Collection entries
####################
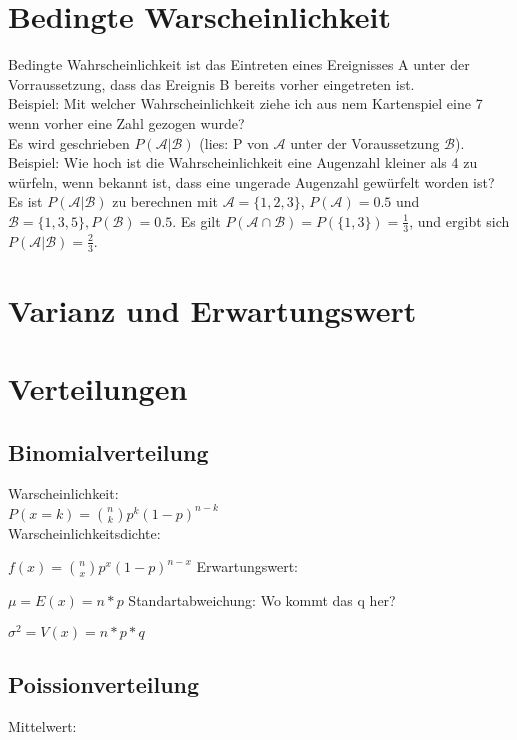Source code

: \documentclass[a4paper, 11pt]{article}
\begin{document}
\section{Bedingte Warscheinlichkeit}
Bedingte Wahrscheinlichkeit ist das Eintreten eines Ereignisses A unter der
Vorraussetzung, dass das Ereignis B bereits vorher eingetreten ist. \\
Beispiel: Mit welcher Wahrscheinlichkeit ziehe ich aus nem Kartenspiel eine 7
wenn vorher eine Zahl gezogen wurde? \\
Es wird geschrieben $P(\mathcal{A}|\mathcal{B})$ (lies: P von $\mathcal{A}$
unter der Voraussetzung $\mathcal{B}$). \\
Beispiel: Wie hoch ist die Wahrscheinlichkeit eine Augenzahl kleiner als 4 zu
würfeln, wenn bekannt ist, dass eine ungerade Augenzahl gewürfelt worden ist? \\
Es ist $P(\mathcal{A}|\mathcal{B})$ zu berechnen mit $\mathcal{A} = \{1,2,3\}$,
$P(\mathcal{A})= 0.5$ und $\mathcal{B} = \{ 1,3,5\},
P(\mathcal{B})=0.5$.
Es gilt $P(\mathcal{A}\cap \mathcal{B}) = P(\{ 1,3\}) =
\frac{1}{3}$, und ergibt sich $P(\mathcal{A}|\mathcal{B})= \frac{2}{3}$.
\section{Varianz und Erwartungswert}
\section{Verteilungen}
\subsection{Binomialverteilung}
Warscheinlichkeit:\\
$P(x=k) = \binom{n}{k} p^k (1-p)^{n-k}$ \\
Warscheinlichkeitsdichte:

$f(x) = \binom{n}{x} p^x(1-p)^{n-x}$
\newline\newline Erwartungswert:

$\mu = E(x) = n * p$
\newline\newline Standartabweichung:
Wo kommt das q her?

$\sigma^2 = V(x)= n * p * q$
\subsection{Poissionverteilung}
Mittelwert:
\end{document}
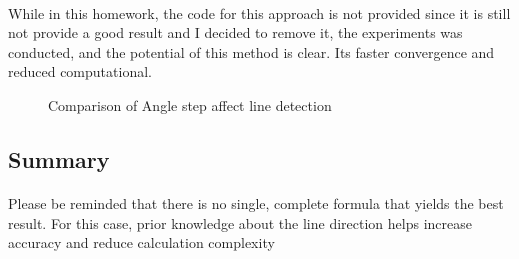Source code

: \documentclass[12pt,a4paper]{report}
\begin{document}
\paragraph*{}
While in this homework, the code for this approach is not provided since it is still not provide a good result and I decided to remove it, the experiments was conducted, and the potential of this method is clear. Its faster convergence and reduced computational.

\begin{figure}[!htb]
    \begin{minipage}{\linewidth}
        \centering
        \begin{subfigure}{0.49\textwidth}
        \end{subfigure}
        \begin{subfigure}{0.49\textwidth}
        \end{subfigure}

        \begin{subfigure}{0.49\textwidth}
        \end{subfigure}
        \begin{subfigure}{0.49\textwidth}
        \end{subfigure}

        \caption{Comparison of Angle step affect line detection}
    \end{minipage}

\end{figure}

\clearpage

\subsection{Summary}
\paragraph*{}Please be reminded that there is no single, complete formula that yields the best
result. For this case, prior knowledge about the line direction helps increase accuracy and reduce calculation complexity
\end{document}

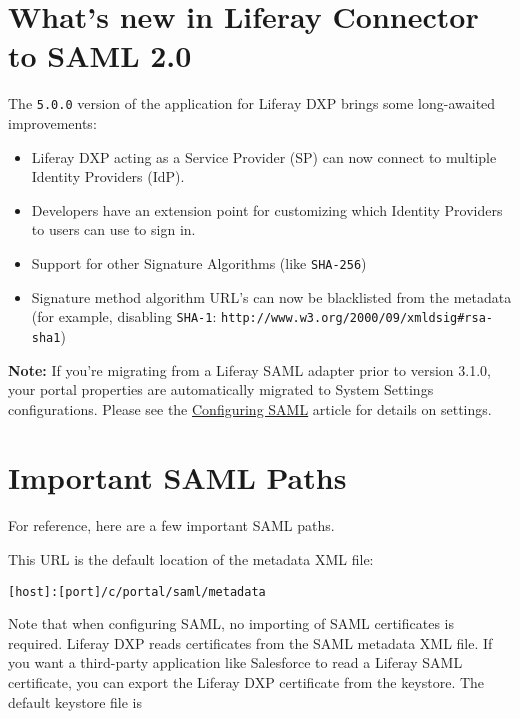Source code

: \section{What's new in Liferay Connector to SAML
2.0}\label{whats-new-in-liferay-connector-to-saml-2.0}

The \texttt{5.0.0} version of the application for Liferay DXP brings
some long-awaited improvements:

\begin{itemize}
\tightlist
\item
  Liferay DXP acting as a Service Provider (SP) can now connect to
  multiple Identity Providers (IdP).
\item
  Developers have an extension point for customizing which Identity
  Providers to users can use to sign in.
\item
  Support for other Signature Algorithms (like \texttt{SHA-256})
\item
  Signature method algorithm URL's can now be blacklisted from the
  metadata (for example, disabling \texttt{SHA-1}:
  \texttt{http://www.w3.org/2000/09/xmldsig\#rsa-sha1})
\end{itemize}

\noindent\hrulefill

\textbf{Note:} If you're migrating from a Liferay SAML adapter prior to
version 3.1.0, your portal properties are automatically migrated to
System Settings configurations. Please see the
\href{/docs/7-2/deploy/-/knowledge_base/d/configuring-saml}{Configuring
SAML} article for details on settings.

\noindent\hrulefill

\section{Important SAML Paths}\label{important-saml-paths}

For reference, here are a few important SAML paths.

This URL is the default location of the metadata XML file:

\begin{verbatim}
[host]:[port]/c/portal/saml/metadata
\end{verbatim}

Note that when configuring SAML, no importing of SAML certificates is
required. Liferay DXP reads certificates from the SAML metadata XML
file. If you want a third-party application like Salesforce to read a
Liferay SAML certificate, you can export the Liferay DXP certificate
from the keystore. The default keystore file is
####################
§ EXERCISE REQUIREMENTS
With the pictures removed, print only the lines starting at the line that has "yields the best" and ending at the line that has "Note that when", both ends included, exactly as they stand above.

§ RESPONSE TO THE TASK
\paragraph*{}Please be reminded that there is no single, complete formula that yields the best
result. For this case, prior knowledge about the line direction helps increase accuracy and reduce calculation complexity
\end{document}

Source code

: \section{What's new in Liferay Connector to SAML
2.0}\label{whats-new-in-liferay-connector-to-saml-2.0}

The \texttt{5.0.0} version of the application for Liferay DXP brings
some long-awaited improvements:

\begin{itemize}
\tightlist
\item
  Liferay DXP acting as a Service Provider (SP) can now connect to
  multiple Identity Providers (IdP).
\item
  Developers have an extension point for customizing which Identity
  Providers to users can use to sign in.
\item
  Support for other Signature Algorithms (like \texttt{SHA-256})
\item
  Signature method algorithm URL's can now be blacklisted from the
  metadata (for example, disabling \texttt{SHA-1}:
  \texttt{http://www.w3.org/2000/09/xmldsig\#rsa-sha1})
\end{itemize}

\noindent\hrulefill

\textbf{Note:} If you're migrating from a Liferay SAML adapter prior to
version 3.1.0, your portal properties are automatically migrated to
System Settings configurations. Please see the
\href{/docs/7-2/deploy/-/knowledge_base/d/configuring-saml}{Configuring
SAML} article for details on settings.

\noindent\hrulefill

\section{Important SAML Paths}\label{important-saml-paths}

For reference, here are a few important SAML paths.

This URL is the default location of the metadata XML file:

\begin{verbatim}
[host]:[port]/c/portal/saml/metadata
\end{verbatim}

Note that when configuring SAML, no importing of SAML certificates is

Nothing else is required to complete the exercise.